Task. Which lines of the data contain the string "Chandar"? Copy every one of them.

--- Data Enclosed Below ---

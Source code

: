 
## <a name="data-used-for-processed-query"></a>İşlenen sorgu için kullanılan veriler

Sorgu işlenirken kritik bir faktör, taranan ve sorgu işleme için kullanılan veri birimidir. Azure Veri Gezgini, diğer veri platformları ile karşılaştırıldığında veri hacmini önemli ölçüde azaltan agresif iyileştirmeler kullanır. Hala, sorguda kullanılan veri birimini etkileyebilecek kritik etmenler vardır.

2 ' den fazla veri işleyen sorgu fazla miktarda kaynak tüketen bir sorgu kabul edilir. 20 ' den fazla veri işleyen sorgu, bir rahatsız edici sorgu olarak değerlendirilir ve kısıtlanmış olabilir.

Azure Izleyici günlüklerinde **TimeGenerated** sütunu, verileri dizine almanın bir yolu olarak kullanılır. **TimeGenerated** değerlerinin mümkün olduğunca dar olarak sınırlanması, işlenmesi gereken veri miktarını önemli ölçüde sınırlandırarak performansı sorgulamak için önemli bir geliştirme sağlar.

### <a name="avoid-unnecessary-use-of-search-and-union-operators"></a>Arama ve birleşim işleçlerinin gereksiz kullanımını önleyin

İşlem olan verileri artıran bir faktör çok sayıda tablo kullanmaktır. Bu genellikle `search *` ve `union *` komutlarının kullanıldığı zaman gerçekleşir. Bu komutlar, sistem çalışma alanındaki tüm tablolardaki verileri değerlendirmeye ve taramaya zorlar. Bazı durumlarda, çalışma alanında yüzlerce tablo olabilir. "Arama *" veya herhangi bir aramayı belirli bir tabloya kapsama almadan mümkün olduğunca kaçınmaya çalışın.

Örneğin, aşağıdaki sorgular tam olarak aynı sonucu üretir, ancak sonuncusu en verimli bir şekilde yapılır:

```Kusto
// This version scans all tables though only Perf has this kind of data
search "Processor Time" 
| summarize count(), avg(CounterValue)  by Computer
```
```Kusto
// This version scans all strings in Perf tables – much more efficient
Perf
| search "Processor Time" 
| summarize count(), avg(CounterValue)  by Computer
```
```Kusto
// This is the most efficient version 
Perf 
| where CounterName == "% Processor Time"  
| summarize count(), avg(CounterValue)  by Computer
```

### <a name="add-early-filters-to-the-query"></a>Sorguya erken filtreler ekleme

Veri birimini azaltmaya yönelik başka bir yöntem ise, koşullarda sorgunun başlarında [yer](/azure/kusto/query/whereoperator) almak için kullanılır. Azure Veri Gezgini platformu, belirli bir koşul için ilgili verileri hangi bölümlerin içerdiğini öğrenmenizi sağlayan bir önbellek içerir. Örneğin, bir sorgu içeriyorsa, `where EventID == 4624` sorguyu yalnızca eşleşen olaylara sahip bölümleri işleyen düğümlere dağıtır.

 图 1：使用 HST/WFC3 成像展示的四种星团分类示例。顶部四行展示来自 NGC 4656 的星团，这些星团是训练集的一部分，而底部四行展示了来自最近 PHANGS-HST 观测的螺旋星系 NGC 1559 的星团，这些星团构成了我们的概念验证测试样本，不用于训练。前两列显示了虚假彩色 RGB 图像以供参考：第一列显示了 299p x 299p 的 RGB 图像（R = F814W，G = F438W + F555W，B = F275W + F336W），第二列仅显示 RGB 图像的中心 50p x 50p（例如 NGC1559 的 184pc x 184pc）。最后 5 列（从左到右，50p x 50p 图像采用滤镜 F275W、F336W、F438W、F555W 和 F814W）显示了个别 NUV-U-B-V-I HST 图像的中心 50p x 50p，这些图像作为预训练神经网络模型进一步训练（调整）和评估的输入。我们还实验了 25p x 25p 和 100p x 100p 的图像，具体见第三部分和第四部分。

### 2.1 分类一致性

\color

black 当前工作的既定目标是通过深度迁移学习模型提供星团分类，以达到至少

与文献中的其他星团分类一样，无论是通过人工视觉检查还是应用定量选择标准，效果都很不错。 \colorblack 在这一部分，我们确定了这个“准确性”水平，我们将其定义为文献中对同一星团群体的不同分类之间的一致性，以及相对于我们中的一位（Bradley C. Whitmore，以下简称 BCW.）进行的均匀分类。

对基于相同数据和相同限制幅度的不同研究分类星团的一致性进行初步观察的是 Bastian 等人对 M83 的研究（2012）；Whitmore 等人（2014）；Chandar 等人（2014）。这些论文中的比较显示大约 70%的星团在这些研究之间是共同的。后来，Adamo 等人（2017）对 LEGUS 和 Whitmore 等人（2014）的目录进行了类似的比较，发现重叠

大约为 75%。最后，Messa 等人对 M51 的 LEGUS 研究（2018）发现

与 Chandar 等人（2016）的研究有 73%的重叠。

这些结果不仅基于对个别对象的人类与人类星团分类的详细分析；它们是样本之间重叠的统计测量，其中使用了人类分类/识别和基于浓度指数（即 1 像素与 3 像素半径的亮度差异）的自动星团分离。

--- End of Enclosed Data ---

Your response.
对基于相同数据和相同限制幅度的不同研究分类星团的一致性进行初步观察的是 Bastian 等人对 M83 的研究（2012）；Whitmore 等人（2014）；Chandar 等人（2014）。这些论文中的比较显示大约 70%的星团在这些研究之间是共同的。后来，Adamo 等人（2017）对 LEGUS 和 Whitmore 等人（2014）的目录进行了类似的比较，发现重叠
与 Chandar 等人（2016）的研究有 73%的重叠。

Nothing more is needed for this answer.